Abstract
Multiple sequence alignments (MSAs) are widely used to infer evolutionary relationships, enabling inferences of structure, function, and phylogeny. Standard practice is to construct one MSA by some preferred method and use it in further analysis; however, undetected MSA bias can be problematic. I describe Muscle5, a novel algorithm which constructs an ensemble of high-accuracy MSAs with diverse biases by perturbing a hidden Markov model and permuting its guide tree. Confidence in an inference is assessed as the fraction of the ensemble which supports it. Applied to phylogenetic tree estimation, I show that ensembles can confidently resolve topologies with low bootstrap according to standard methods, and conversely that some topologies with high bootstraps are incorrect. Applied to the phylogeny of RNA viruses, ensemble analysis shows that recently adopted taxonomic phyla are probably polyphyletic. Ensemble analysis can improve confidence assessment in any inference from an MSA.

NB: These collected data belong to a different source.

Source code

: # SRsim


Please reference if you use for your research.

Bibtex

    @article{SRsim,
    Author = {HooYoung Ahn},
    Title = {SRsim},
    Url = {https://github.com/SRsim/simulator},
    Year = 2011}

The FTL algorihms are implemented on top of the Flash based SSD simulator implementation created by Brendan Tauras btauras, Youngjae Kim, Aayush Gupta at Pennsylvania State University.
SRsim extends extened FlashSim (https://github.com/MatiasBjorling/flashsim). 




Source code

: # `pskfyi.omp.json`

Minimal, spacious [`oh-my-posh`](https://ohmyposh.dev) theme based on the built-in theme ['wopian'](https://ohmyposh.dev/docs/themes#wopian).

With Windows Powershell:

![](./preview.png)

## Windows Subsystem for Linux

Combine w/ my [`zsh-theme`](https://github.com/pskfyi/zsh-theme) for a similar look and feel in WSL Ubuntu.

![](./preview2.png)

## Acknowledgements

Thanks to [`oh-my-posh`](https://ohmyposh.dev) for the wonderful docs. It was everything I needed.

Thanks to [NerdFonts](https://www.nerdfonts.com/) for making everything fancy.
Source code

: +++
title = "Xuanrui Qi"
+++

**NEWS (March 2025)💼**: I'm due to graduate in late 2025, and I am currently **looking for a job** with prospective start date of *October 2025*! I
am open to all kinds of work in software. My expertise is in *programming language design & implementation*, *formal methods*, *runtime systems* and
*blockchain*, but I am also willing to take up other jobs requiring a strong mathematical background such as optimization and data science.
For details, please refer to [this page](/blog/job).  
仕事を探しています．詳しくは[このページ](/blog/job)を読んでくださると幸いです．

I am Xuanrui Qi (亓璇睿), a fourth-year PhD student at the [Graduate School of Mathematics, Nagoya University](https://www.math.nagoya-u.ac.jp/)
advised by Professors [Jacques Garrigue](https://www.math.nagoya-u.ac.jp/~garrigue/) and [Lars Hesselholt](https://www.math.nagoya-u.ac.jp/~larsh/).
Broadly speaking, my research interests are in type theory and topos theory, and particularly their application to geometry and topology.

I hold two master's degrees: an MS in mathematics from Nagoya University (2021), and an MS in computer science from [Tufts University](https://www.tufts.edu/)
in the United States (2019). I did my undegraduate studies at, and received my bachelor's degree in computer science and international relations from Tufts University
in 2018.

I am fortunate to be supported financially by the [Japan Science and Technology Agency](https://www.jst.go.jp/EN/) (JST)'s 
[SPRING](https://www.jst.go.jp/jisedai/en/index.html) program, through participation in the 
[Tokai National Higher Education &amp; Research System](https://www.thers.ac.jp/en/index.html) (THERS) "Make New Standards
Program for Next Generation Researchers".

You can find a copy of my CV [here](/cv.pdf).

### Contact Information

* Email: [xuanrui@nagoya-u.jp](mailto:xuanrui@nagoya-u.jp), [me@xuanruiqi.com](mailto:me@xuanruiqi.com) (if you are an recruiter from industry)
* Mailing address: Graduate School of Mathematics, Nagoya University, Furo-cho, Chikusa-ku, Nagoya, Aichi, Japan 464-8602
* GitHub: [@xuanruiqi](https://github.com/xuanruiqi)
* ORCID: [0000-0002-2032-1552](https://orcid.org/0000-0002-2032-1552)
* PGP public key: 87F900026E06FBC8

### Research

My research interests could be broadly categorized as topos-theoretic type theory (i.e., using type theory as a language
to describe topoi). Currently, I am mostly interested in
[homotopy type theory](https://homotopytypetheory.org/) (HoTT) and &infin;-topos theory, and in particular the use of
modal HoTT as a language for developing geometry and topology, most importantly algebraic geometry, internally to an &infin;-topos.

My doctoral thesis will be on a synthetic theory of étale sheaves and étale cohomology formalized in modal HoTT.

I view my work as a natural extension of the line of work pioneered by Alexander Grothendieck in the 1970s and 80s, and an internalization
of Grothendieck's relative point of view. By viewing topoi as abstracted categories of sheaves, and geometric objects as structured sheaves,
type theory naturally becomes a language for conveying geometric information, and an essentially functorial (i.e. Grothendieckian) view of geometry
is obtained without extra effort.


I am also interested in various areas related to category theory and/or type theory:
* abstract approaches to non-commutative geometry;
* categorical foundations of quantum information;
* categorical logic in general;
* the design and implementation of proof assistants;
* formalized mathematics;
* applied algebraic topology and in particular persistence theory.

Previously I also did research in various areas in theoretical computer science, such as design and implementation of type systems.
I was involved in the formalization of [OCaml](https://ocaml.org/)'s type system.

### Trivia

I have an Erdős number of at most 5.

Competing Interest Statement
The authors have declared no competing interest.
Footnotes
The original submission was too technical in the main article, had poor narrative flow, and did not make a clear enough case for novelty and advance over the state of the art. In the revision, I try to write for a typical biologist who uses alignment and tree software but is not an algorithm specialist. Technical details are delegated to Methods and Supplementary Material as far as possible. I provide a summary of necessary technical terms in Table 1 to aid the reader. The ensemble bootstrap is de-emphasised, and more results are presented to demonstrate the advantages of ensemble analysis over bootstrapping.